→ **Assignment**
Reproduce the records precisely. Omit every picture.

→ **Given entries**
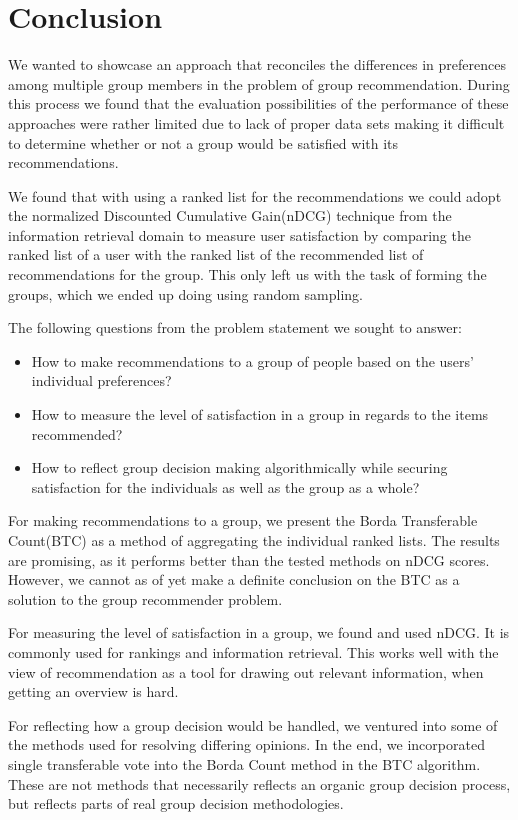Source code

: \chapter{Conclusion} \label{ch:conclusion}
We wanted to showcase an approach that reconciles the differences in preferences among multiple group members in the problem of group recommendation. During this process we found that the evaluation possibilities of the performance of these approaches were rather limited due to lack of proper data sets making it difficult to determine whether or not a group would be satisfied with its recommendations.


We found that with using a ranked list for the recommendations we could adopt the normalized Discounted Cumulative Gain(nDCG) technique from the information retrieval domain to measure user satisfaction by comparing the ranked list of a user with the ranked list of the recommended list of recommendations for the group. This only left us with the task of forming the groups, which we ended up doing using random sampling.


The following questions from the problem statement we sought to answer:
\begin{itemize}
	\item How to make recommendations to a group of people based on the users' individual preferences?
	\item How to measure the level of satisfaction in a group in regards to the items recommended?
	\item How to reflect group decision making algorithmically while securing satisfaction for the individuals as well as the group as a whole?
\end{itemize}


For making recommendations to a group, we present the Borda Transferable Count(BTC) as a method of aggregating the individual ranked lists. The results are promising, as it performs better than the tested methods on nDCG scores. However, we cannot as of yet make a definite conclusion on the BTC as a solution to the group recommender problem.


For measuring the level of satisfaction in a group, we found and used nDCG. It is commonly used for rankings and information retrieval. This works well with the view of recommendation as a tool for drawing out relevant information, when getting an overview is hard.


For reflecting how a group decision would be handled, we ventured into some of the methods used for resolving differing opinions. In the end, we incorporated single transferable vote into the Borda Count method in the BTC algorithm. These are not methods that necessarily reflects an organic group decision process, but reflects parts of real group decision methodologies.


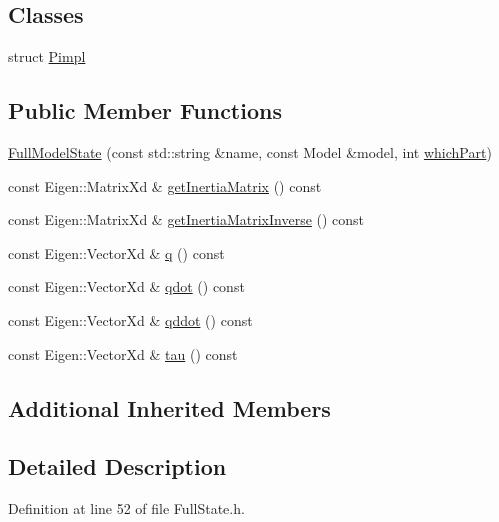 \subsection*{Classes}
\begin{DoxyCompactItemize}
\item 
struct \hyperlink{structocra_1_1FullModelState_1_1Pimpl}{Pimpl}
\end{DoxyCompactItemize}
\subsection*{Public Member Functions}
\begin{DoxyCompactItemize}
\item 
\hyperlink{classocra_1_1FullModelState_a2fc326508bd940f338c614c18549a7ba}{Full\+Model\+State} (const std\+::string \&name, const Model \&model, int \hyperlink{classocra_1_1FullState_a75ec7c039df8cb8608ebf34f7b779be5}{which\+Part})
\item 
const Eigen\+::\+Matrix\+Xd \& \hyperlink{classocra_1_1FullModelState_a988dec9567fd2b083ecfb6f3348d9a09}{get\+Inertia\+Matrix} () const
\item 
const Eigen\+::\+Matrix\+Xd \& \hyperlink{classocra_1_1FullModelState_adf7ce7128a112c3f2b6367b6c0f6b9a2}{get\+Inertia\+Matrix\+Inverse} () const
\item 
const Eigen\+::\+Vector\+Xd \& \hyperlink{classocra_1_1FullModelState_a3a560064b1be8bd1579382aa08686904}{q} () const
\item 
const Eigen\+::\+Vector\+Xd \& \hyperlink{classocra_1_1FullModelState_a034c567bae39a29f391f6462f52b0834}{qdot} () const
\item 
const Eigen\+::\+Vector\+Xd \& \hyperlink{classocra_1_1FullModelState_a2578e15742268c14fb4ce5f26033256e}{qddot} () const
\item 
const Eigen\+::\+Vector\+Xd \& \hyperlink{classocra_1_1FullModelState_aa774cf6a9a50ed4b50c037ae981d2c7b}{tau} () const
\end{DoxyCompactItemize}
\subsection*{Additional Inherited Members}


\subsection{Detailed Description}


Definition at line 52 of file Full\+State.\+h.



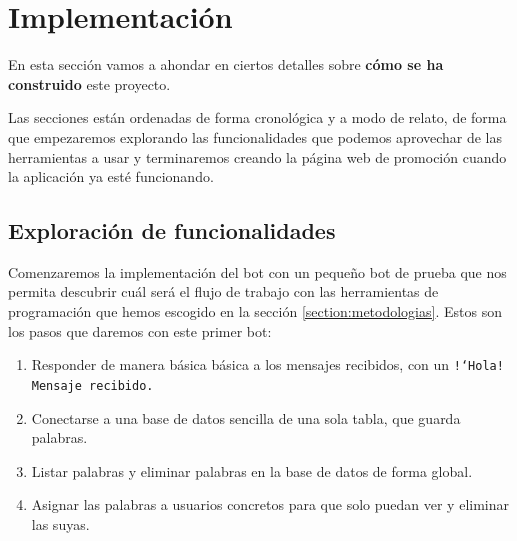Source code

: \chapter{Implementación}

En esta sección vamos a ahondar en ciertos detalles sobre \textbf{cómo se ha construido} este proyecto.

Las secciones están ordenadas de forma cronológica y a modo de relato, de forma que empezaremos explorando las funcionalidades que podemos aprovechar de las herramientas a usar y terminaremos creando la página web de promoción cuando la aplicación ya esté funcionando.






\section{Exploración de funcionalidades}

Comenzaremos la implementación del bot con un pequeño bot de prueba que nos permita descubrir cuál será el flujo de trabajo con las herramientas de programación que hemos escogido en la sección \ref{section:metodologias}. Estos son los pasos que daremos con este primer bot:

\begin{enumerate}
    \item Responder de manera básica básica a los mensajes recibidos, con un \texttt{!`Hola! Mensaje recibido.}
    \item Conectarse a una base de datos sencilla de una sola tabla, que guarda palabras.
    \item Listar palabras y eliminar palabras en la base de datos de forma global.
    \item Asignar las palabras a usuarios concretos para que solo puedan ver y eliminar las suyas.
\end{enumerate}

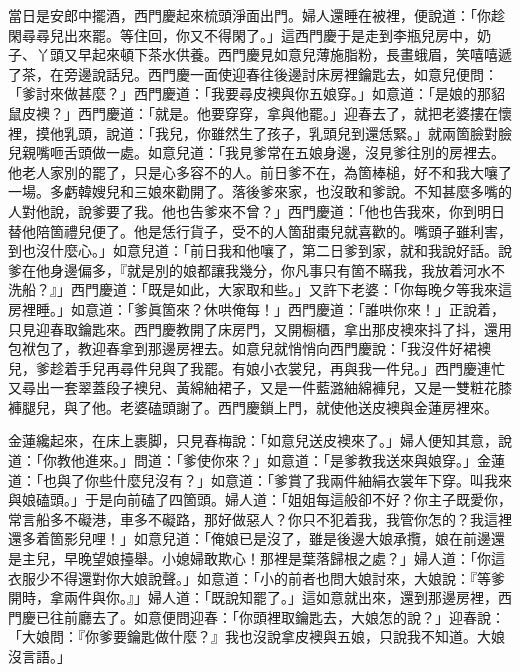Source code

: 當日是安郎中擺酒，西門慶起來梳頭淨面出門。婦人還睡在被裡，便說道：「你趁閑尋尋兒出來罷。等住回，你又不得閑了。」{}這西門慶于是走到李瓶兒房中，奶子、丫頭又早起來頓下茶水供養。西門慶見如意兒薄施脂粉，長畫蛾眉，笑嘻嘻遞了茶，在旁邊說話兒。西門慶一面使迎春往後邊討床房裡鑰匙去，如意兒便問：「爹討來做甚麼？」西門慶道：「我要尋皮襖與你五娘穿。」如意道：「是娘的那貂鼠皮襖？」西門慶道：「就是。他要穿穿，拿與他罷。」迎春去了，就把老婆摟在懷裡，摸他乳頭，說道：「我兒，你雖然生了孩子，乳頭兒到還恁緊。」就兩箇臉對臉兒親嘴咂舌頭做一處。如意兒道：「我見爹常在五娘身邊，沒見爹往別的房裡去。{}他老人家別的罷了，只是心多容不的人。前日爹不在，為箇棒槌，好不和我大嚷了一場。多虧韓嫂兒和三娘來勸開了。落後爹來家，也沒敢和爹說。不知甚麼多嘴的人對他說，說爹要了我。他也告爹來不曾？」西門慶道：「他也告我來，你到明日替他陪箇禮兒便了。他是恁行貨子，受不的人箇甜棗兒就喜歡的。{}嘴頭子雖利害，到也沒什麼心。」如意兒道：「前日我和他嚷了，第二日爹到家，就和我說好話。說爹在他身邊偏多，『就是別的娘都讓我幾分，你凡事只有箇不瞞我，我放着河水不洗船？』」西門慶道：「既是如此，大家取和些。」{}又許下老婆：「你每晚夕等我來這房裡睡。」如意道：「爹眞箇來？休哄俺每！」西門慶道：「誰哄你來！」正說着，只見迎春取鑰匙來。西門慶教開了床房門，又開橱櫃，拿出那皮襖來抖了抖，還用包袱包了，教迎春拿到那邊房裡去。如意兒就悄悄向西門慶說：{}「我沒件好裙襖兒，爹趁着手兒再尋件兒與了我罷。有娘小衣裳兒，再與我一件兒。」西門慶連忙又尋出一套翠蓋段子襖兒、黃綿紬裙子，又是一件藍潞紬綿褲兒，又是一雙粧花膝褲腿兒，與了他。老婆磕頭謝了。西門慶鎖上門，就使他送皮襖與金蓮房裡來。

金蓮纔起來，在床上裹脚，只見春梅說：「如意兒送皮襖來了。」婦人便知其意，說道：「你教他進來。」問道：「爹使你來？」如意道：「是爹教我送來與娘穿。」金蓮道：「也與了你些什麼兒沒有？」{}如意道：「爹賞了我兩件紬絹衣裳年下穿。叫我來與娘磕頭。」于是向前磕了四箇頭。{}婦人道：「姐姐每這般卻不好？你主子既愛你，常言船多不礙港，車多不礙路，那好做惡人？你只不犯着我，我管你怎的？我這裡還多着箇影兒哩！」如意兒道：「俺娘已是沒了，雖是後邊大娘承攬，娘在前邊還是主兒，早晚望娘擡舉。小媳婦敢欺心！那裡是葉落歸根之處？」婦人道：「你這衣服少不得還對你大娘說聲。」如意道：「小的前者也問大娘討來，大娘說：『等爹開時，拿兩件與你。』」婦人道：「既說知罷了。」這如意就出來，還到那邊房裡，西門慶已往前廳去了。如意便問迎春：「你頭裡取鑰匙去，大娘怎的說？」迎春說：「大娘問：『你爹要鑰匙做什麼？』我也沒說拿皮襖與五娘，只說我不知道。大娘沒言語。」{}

→ **Answer section**
Source code

: \chapter{Conclusion} \label{ch:conclusion}
We wanted to showcase an approach that reconciles the differences in preferences among multiple group members in the problem of group recommendation. During this process we found that the evaluation possibilities of the performance of these approaches were rather limited due to lack of proper data sets making it difficult to determine whether or not a group would be satisfied with its recommendations.


We found that with using a ranked list for the recommendations we could adopt the normalized Discounted Cumulative Gain(nDCG) technique from the information retrieval domain to measure user satisfaction by comparing the ranked list of a user with the ranked list of the recommended list of recommendations for the group. This only left us with the task of forming the groups, which we ended up doing using random sampling.


The following questions from the problem statement we sought to answer:
\begin{itemize}
	\item How to make recommendations to a group of people based on the users' individual preferences?
	\item How to measure the level of satisfaction in a group in regards to the items recommended?
	\item How to reflect group decision making algorithmically while securing satisfaction for the individuals as well as the group as a whole?
\end{itemize}


For making recommendations to a group, we present the Borda Transferable Count(BTC) as a method of aggregating the individual ranked lists. The results are promising, as it performs better than the tested methods on nDCG scores. However, we cannot as of yet make a definite conclusion on the BTC as a solution to the group recommender problem.


For measuring the level of satisfaction in a group, we found and used nDCG. It is commonly used for rankings and information retrieval. This works well with the view of recommendation as a tool for drawing out relevant information, when getting an overview is hard.


For reflecting how a group decision would be handled, we ventured into some of the methods used for resolving differing opinions. In the end, we incorporated single transferable vote into the Borda Count method in the BTC algorithm. These are not methods that necessarily reflects an organic group decision process, but reflects parts of real group decision methodologies.


 \subsection*{Classes}
\begin{DoxyCompactItemize}
\item 
struct \hyperlink{structocra_1_1FullModelState_1_1Pimpl}{Pimpl}
\end{DoxyCompactItemize}
\subsection*{Public Member Functions}
\begin{DoxyCompactItemize}
\item 
\hyperlink{classocra_1_1FullModelState_a2fc326508bd940f338c614c18549a7ba}{Full\+Model\+State} (const std\+::string \&name, const Model \&model, int \hyperlink{classocra_1_1FullState_a75ec7c039df8cb8608ebf34f7b779be5}{which\+Part})
\item 
const Eigen\+::\+Matrix\+Xd \& \hyperlink{classocra_1_1FullModelState_a988dec9567fd2b083ecfb6f3348d9a09}{get\+Inertia\+Matrix} () const
\item 
const Eigen\+::\+Matrix\+Xd \& \hyperlink{classocra_1_1FullModelState_adf7ce7128a112c3f2b6367b6c0f6b9a2}{get\+Inertia\+Matrix\+Inverse} () const
\item 
const Eigen\+::\+Vector\+Xd \& \hyperlink{classocra_1_1FullModelState_a3a560064b1be8bd1579382aa08686904}{q} () const
\item 
const Eigen\+::\+Vector\+Xd \& \hyperlink{classocra_1_1FullModelState_a034c567bae39a29f391f6462f52b0834}{qdot} () const
\item 
const Eigen\+::\+Vector\+Xd \& \hyperlink{classocra_1_1FullModelState_a2578e15742268c14fb4ce5f26033256e}{qddot} () const
\item 
const Eigen\+::\+Vector\+Xd \& \hyperlink{classocra_1_1FullModelState_aa774cf6a9a50ed4b50c037ae981d2c7b}{tau} () const
\end{DoxyCompactItemize}
\subsection*{Additional Inherited Members}


\subsection{Detailed Description}


Definition at line 52 of file Full\+State.\+h.



Source code

: \chapter{Implementación}

En esta sección vamos a ahondar en ciertos detalles sobre \textbf{cómo se ha construido} este proyecto.

Las secciones están ordenadas de forma cronológica y a modo de relato, de forma que empezaremos explorando las funcionalidades que podemos aprovechar de las herramientas a usar y terminaremos creando la página web de promoción cuando la aplicación ya esté funcionando.






\section{Exploración de funcionalidades}

Comenzaremos la implementación del bot con un pequeño bot de prueba que nos permita descubrir cuál será el flujo de trabajo con las herramientas de programación que hemos escogido en la sección \ref{section:metodologias}. Estos son los pasos que daremos con este primer bot:

\begin{enumerate}
    \item Responder de manera básica básica a los mensajes recibidos, con un \texttt{!`Hola! Mensaje recibido.}
    \item Conectarse a una base de datos sencilla de una sola tabla, que guarda palabras.
    \item Listar palabras y eliminar palabras en la base de datos de forma global.
    \item Asignar las palabras a usuarios concretos para que solo puedan ver y eliminar las suyas.
\end{enumerate}

Source code

: 當日是安郎中擺酒，西門慶起來梳頭淨面出門。婦人還睡在被裡，便說道：「你趁閑尋尋兒出來罷。等住回，你又不得閑了。」{}這西門慶于是走到李瓶兒房中，奶子、丫頭又早起來頓下茶水供養。西門慶見如意兒薄施脂粉，長畫蛾眉，笑嘻嘻遞了茶，在旁邊說話兒。西門慶一面使迎春往後邊討床房裡鑰匙去，如意兒便問：「爹討來做甚麼？」西門慶道：「我要尋皮襖與你五娘穿。」如意道：「是娘的那貂鼠皮襖？」西門慶道：「就是。他要穿穿，拿與他罷。」迎春去了，就把老婆摟在懷裡，摸他乳頭，說道：「我兒，你雖然生了孩子，乳頭兒到還恁緊。」就兩箇臉對臉兒親嘴咂舌頭做一處。如意兒道：「我見爹常在五娘身邊，沒見爹往別的房裡去。{}他老人家別的罷了，只是心多容不的人。前日爹不在，為箇棒槌，好不和我大嚷了一場。多虧韓嫂兒和三娘來勸開了。落後爹來家，也沒敢和爹說。不知甚麼多嘴的人對他說，說爹要了我。他也告爹來不曾？」西門慶道：「他也告我來，你到明日替他陪箇禮兒便了。他是恁行貨子，受不的人箇甜棗兒就喜歡的。{}嘴頭子雖利害，到也沒什麼心。」如意兒道：「前日我和他嚷了，第二日爹到家，就和我說好話。說爹在他身邊偏多，『就是別的娘都讓我幾分，你凡事只有箇不瞞我，我放着河水不洗船？』」西門慶道：「既是如此，大家取和些。」{}又許下老婆：「你每晚夕等我來這房裡睡。」如意道：「爹眞箇來？休哄俺每！」西門慶道：「誰哄你來！」正說着，只見迎春取鑰匙來。西門慶教開了床房門，又開橱櫃，拿出那皮襖來抖了抖，還用包袱包了，教迎春拿到那邊房裡去。如意兒就悄悄向西門慶說：{}「我沒件好裙襖兒，爹趁着手兒再尋件兒與了我罷。有娘小衣裳兒，再與我一件兒。」西門慶連忙又尋出一套翠蓋段子襖兒、黃綿紬裙子，又是一件藍潞紬綿褲兒，又是一雙粧花膝褲腿兒，與了他。老婆磕頭謝了。西門慶鎖上門，就使他送皮襖與金蓮房裡來。

金蓮纔起來，在床上裹脚，只見春梅說：「如意兒送皮襖來了。」婦人便知其意，說道：「你教他進來。」問道：「爹使你來？」如意道：「是爹教我送來與娘穿。」金蓮道：「也與了你些什麼兒沒有？」{}如意道：「爹賞了我兩件紬絹衣裳年下穿。叫我來與娘磕頭。」于是向前磕了四箇頭。{}婦人道：「姐姐每這般卻不好？你主子既愛你，常言船多不礙港，車多不礙路，那好做惡人？你只不犯着我，我管你怎的？我這裡還多着箇影兒哩！」如意兒道：「俺娘已是沒了，雖是後邊大娘承攬，娘在前邊還是主兒，早晚望娘擡舉。小媳婦敢欺心！那裡是葉落歸根之處？」婦人道：「你這衣服少不得還對你大娘說聲。」如意道：「小的前者也問大娘討來，大娘說：『等爹開時，拿兩件與你。』」婦人道：「既說知罷了。」這如意就出來，還到那邊房裡，西門慶已往前廳去了。如意便問迎春：「你頭裡取鑰匙去，大娘怎的說？」迎春說：「大娘問：『你爹要鑰匙做什麼？』我也沒說拿皮襖與五娘，只說我不知道。大娘沒言語。」{}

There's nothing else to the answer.